なんだかよく分からない事を前桐さんが言い出したと同時に照明が少し暗くなって、ステージの上に人影が現れた。重たい音と固くて軽い音が響く中に、少しずつ柔らかで頑丈な音が重なっていく。ステージの上の人影が増える毎に色々な音が重なっていって、パッとステージの照明がついたら5人の男性がそれぞれに違う楽器を演奏していた。


周囲の人がするように拍手をしながら様子を窺えば誰もが幸せそうな表情でステージを見つめていて、まるで魅了の魔術にかけられている様だった。


空気を漂う音を拾いながら、ステージの上を見れば、最初に聞こえた重たい音と固くて軽い音は一つの大きな楽器で演奏されているようだ。演奏している人もニコニコとしあわせそうで、その様子と音はボクに魔術を教えてくれたあの精霊との出会いを思い出させられた。

目を閉じて耳を澄ませば、木の幹を踏み実を叩いて葉を揺らし、魔術の呪文を唱えるリスの様な姿の精霊達が起こした温かな風魔法を感じられる気がした。


「ドラムの経験があるんですか?」


一曲目が終わったときに、これまでとは別人の様な小さな声で前桐さんに話しかけられて驚いた。前桐さんて小さい声でも話せたんだ。ドラムってのはどの楽器のことだろう?なんでボクに楽器経験があるなんて思ったんだろう?疑問が沸きすぎて、何から聞いたら良いのか分からない。こういう時は沙穂の真似をしたら良いのかな?軽く右に首を傾けて目を合わせると前桐さんはボクの手を指差した。

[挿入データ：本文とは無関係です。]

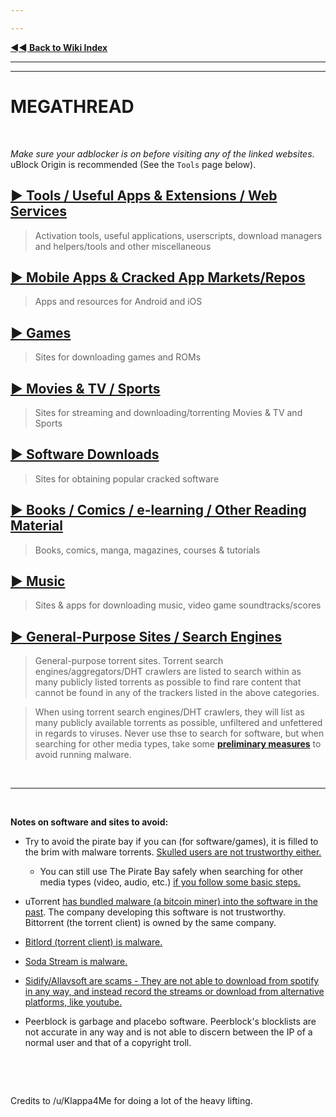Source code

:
 ```yaml
---

---
```


[**◄◄ Back to Wiki Index**](https://www.reddit.com/r/Piracy/wiki/index)



---

---





# MEGATHREAD





&nbsp;









*Make sure your adblocker is on before visiting any of the linked websites*. uBlock Origin is recommended (See the `Tools` page below).





## [► Tools / Useful Apps & Extensions / Web Services](https://github.com/dexter21767/socratechs/blob/gh-pages/megathread/tools.md)

 > Activation tools, useful applications, userscripts, download managers and helpers/tools and other miscellaneous



## [► Mobile Apps & Cracked App Markets/Repos](https://github.com/dexter21767/socratechs/blob/gh-pages/megathread/mobile_apps_and_repos.md)

 > Apps and resources for Android and iOS



## [► Games](https://github.com/dexter21767/socratechs/blob/gh-pages/megathread/games.md)

 > Sites for downloading games and ROMs



## [► Movies & TV / Sports](https://github.com/dexter21767/socratechs/blob/gh-pages/megathread/movies_and_tv.md)

 > Sites for streaming and downloading/torrenting Movies & TV and Sports



## [► Software Downloads](https://github.com/dexter21767/socratechs/blob/gh-pages/megathread/software_downloads.md)

 > Sites for obtaining popular cracked software



## [► Books / Comics / e-learning / Other Reading Material](https://github.com/dexter21767/socratechs/blob/gh-pages/megathread/reading_material_and_elearning.md)

 > Books, comics, manga, magazines, courses & tutorials



## [► Music](https://github.com/dexter21767/socratechs/blob/gh-pages/megathread/music.md)

 > Sites & apps for downloading music, video game soundtracks/scores



## [► General-Purpose Sites / Search Engines](https://github.com/dexter21767/socratechs/blob/gh-pages/megathread/general_sites_and_search_engines.md)

 > General-purpose torrent sites. Torrent search engines/aggregators/DHT crawlers are listed to search within as many publicly listed torrents as possible to find rare content that cannot be found in any of the trackers listed in the above categories.

 >

 > When using torrent search engines/DHT crawlers, they will list as many publicly available torrents as possible, unfiltered and unfettered in regards to viruses. Never use thse to search for software, but when searching for other media types, take some [**preliminary measures**](https://github.com/dexter21767/socratechs/blob/gh-pages/browsing_and_downloading_guide.md) to avoid running malware.



&nbsp;



---



&nbsp;









**Notes on software and sites to avoid:**



* Try to avoid the pirate bay if you can (for software/games), it is filled to the brim with malware torrents. [Skulled users are not trustworthy either.](https://www.reddit.com/r/Piracy/comments/cxbn33/psa_ransomware_all_current_vegas_pro_17_torrents/)



  * You can still use The Pirate Bay safely when searching for other media types (video, audio, etc.) [if you follow some basic steps.](https://www.reddit.com/r/Piracy/wiki/browsing_and_downloading_guide)



* uTorrent [has bundled malware (a bitcoin miner) into the software in the past](https://www.trustedreviews.com/news/utorrent-silently-installing-bundled-bitcoin-mining-software-2931825). The company developing this software is not trustworthy. Bittorrent (the torrent client) is owned by the same company.



* [Bitlord \(torrent client\) is malware.](https://www.reddit.com/r/torrents/comments/1yb8kf/warning_do_not_download_bitlord_it_has_major/)



* [Soda Stream is malware.](https://www.reddit.com/r/Piracy/comments/8q2pg3/anyone_who_can_explain_why_soda_player_is/)



* [Sidify/Allavsoft are scams - They are not able to download from spotify in any way, and instead record the streams or download from alternative platforms, like youtube.](https://www.reddit.com/r/Piracy/comments/6l2lwh/any_experience_with_sidify/)



* Peerblock is garbage and placebo software. Peerblock's blocklists are not accurate in any way and is not able to discern between the IP of a normal user and that of a copyright troll.





&nbsp;



&nbsp;









Credits to /u/Klappa4Me for doing a lot of the heavy lifting.



&nbsp;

「ずっと手が動いてましたよ。しかもちゃんとドラムとリズムが合ってたし」


「いえ、全く楽器の経験はないです。古い友人が色々な物を叩いて遊んでいたのに付き合ってたから、つい手が動いちゃうんですよ」


ポン、チャラララチャチャン。軽くて柔らかい音が次の曲の始まりの音だった。


あっ、沙穂と車の中で聞いた曲だ。今なら歌詞の意味が分かる。この世界に来たときに地面から不思議な力を感じたからついつい地面ばかりを見てたけれど、たまには空を見上げても良いかも。ボクは昼間の明るい水色の空がすきだけれど、この歌のようにたまには夜空を見上げても良いかもしれない。


様々な音が絡み合う音楽は複雑な魔術の呪文にも似ている気がする。もしかして精霊達が魔術を使うときに、色々な音を鳴らしていた事にはなにか意味があったのかな?魔術がない世界に来て、ボクは魔術の新たな側面に気付いた。


「前桐さん、誘ってくれてありがとうございます」


「楽しんで貰えたみたいで良かったです」


約二時間、温かな風魔法の様な音楽を聞いて、ボクの心は満たされていた。呑気にテイクアウトのパウンドケーキを買って、通子さんを喜ばそうと思っていたボクは知らない。カラス達がどれ程頑張ってくれていたのかを



地名が上手く本編に入れられませんでしたが、今話は町田を舞台にしてました。